Intra-Abdominal Infections
- Definition: Infections contained within the peritoneum or retroperitoneal space, leading to hospital admission and serious outcomes such as death.
- Etiology: Intra-abdominal infections are usually polymicrobial, involving various aerobic bacteria (gram-positive cocci, gram-negative bacilli) and anaerobic bacteria.
- Types: Peritonitis (spontaneous bacterial peritonitis), biliary tract infections, appendicitis, diverticulitis, and infections following loss of bowel integrity due to trauma or surgery.
- Clinical Manifestations: Symptoms are variable and include abdominal pain and tenderness, rebound tenderness, fever, chills, nausea, and vomiting.
Cholecystitis
- Definition: Inflammation of the gallbladder often due to an obstructing stone.
- Management: Usually treated with surgical removal of the gallbladder (cholecystectomy).

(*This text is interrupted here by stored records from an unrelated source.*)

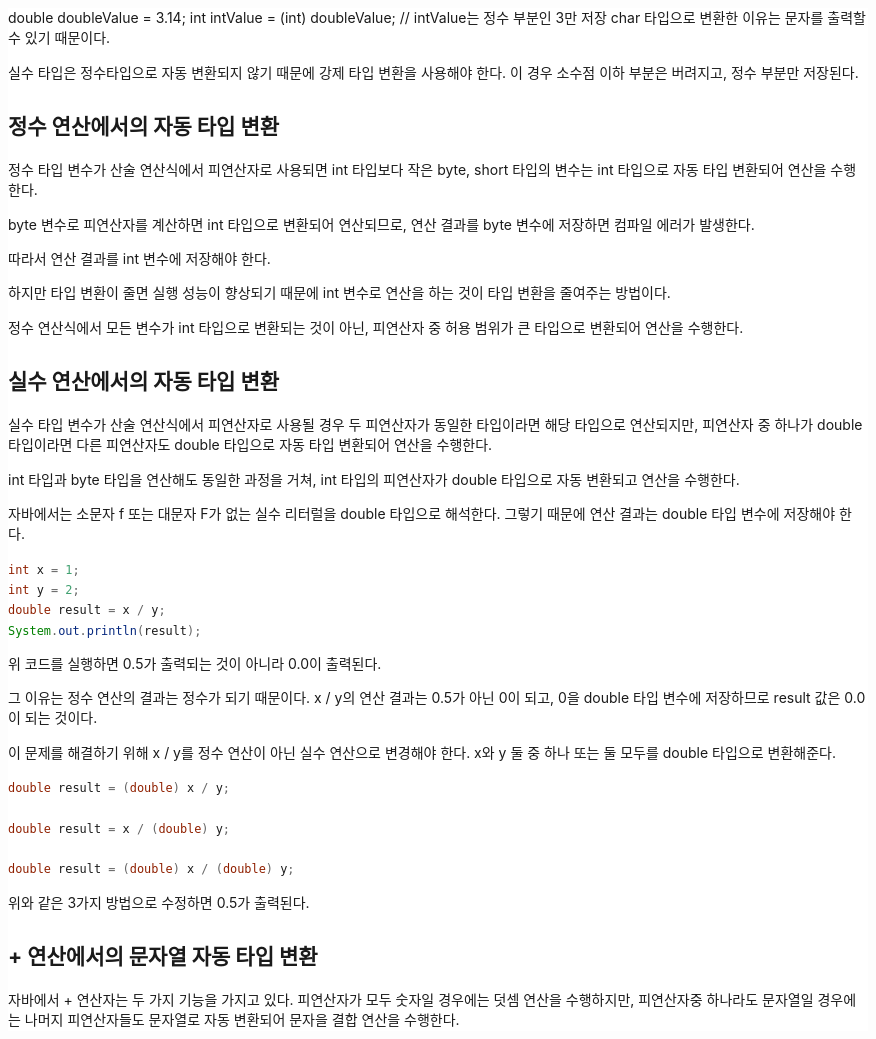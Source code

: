 double doubleValue = 3.14;
int intValue = (int) doubleValue;   // intValue는 정수 부분인 3만 저장
</code>
</pre>
char 타입으로 변환한 이유는 문자를 출력할 수 있기 때문이다.

실수 타입은 정수타입으로 자동 변환되지 않기 때문에 강제 타입 변환을 사용해야 한다. 이 경우 소수점 이하 부분은 버려지고, 정수 부분만 저장된다.

## 정수 연산에서의 자동 타입 변환

정수 타입 변수가 산술 연산식에서 피연산자로 사용되면 int 타입보다 작은 byte, short 타입의 변수는 int 타입으로 자동 타입 변환되어 연산을 수행한다.

byte 변수로 피연산자를 계산하면 int 타입으로 변환되어 연산되므로, 연산 결과를 byte 변수에 저장하면 컴파일 에러가 발생한다.

따라서 연산 결과를 int 변수에 저장해야 한다.

하지만 타입 변환이 줄면 실행 성능이 향상되기 때문에 int 변수로 연산을 하는 것이 타입 변환을 줄여주는 방법이다.

정수 연산식에서 모든 변수가 int 타입으로 변환되는 것이 아닌, 피연산자 중 허용 범위가 큰 타입으로 변환되어 연산을 수행한다.

## 실수 연산에서의 자동 타입 변환

실수 타입 변수가 산술 연산식에서 피연산자로 사용될 경우 두 피연산자가 동일한 타입이라면 해당 타입으로 연산되지만, 피연산자 중 하나가 double 타입이라면 다른 피연산자도 double 타입으로 자동 타입 변환되어 연산을 수행한다.

int 타입과 byte 타입을 연산해도 동일한 과정을 거쳐, int 타입의 피연산자가 double 타입으로 자동 변환되고 연산을 수행한다.

자바에서는 소문자 f 또는 대문자 F가 없는 실수 리터럴을 double 타입으로 해석한다. 그렇기 때문에 연산 결과는 double 타입 변수에 저장해야 한다.

```java
int x = 1;
int y = 2;
double result = x / y;
System.out.println(result);
```
위 코드를 실행하면 0.5가 출력되는 것이 아니라 0.0이 출력된다.

그 이유는 정수 연산의 결과는 정수가 되기 때문이다. x / y의 연산 결과는 0.5가 아닌 0이 되고, 0을 double 타입 변수에 저장하므로 result 값은 0.0이 되는 것이다.

이 문제를 해결하기 위해 x / y를 정수 연산이 아닌 실수 연산으로 변경해야 한다.
x와 y 둘 중 하나 또는 둘 모두를 double 타입으로 변환해준다.

```java
double result = (double) x / y;

double result = x / (double) y;

double result = (double) x / (double) y;
```
위와 같은 3가지 방법으로 수정하면 0.5가 출력된다.

## + 연산에서의 문자열 자동 타입 변환

자바에서 + 연산자는 두 가지 기능을 가지고 있다. 피연산자가 모두 숫자일 경우에는 덧셈 연산을 수행하지만, 피연산자중 하나라도 문자열일 경우에는 나머지 피연산자들도 문자열로 자동 변환되어 문자을 결합 연산을 수행한다.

- Infection: Some cases contain infections (50%), with microbes similar to those observed in primary peritonitis.
Cholangitis
- Definition: Infection of the common bile duct.
- Management: Typically treated with bile decompression, followed by antimicrobial therapy (covering common causative microbes such as PEK, anaerobes, Streptococci & Enterococci).
Peptic Ulcer Disease (PUD)
- Definition: A condition involving ulcers in the stomach (gastric ulcers) or duodenum (duodenal ulcers). Caused by the disruption of the mucosal barrier (which protects from gastric acid and pepsin).
- Etiology: Contributing factors include infection (H. pylori), NSAID use, stress, and excess gastric acid secretion (e.g., Zollinger-Ellison syndrome).
- Prevalence: Approximately 4.5 million cases annually in the US; about 10% lifetime prevalence in general population.
- Pathophysiology: Imbalance between the aggressive (acid and pepsin) factors and the defensive factors (mucus, bicarbonate, & prostaglandins).
- Diagnosis: Clinical evaluation (detailed history of symptoms and risk factors), endoscopic examination (gold standard), and testing for H. pylori. Lab tests (e.g., hemoglobin/hematocrit, serum gastrin) can assist in diagnosis and rule out other causes.
- Management: Lifestyle modifications (avoiding NSAIDs, alcohol, smoking, caffeine, and spicy foods), smaller, frequent meals, and stress reduction techniques are vital. Pharmacologic therapy includes PPI therapy, usually for 8 weeks, or eradication therapies if H. pylori infection is present. If NSAIDs cannot be avoided, a PPI might be needed.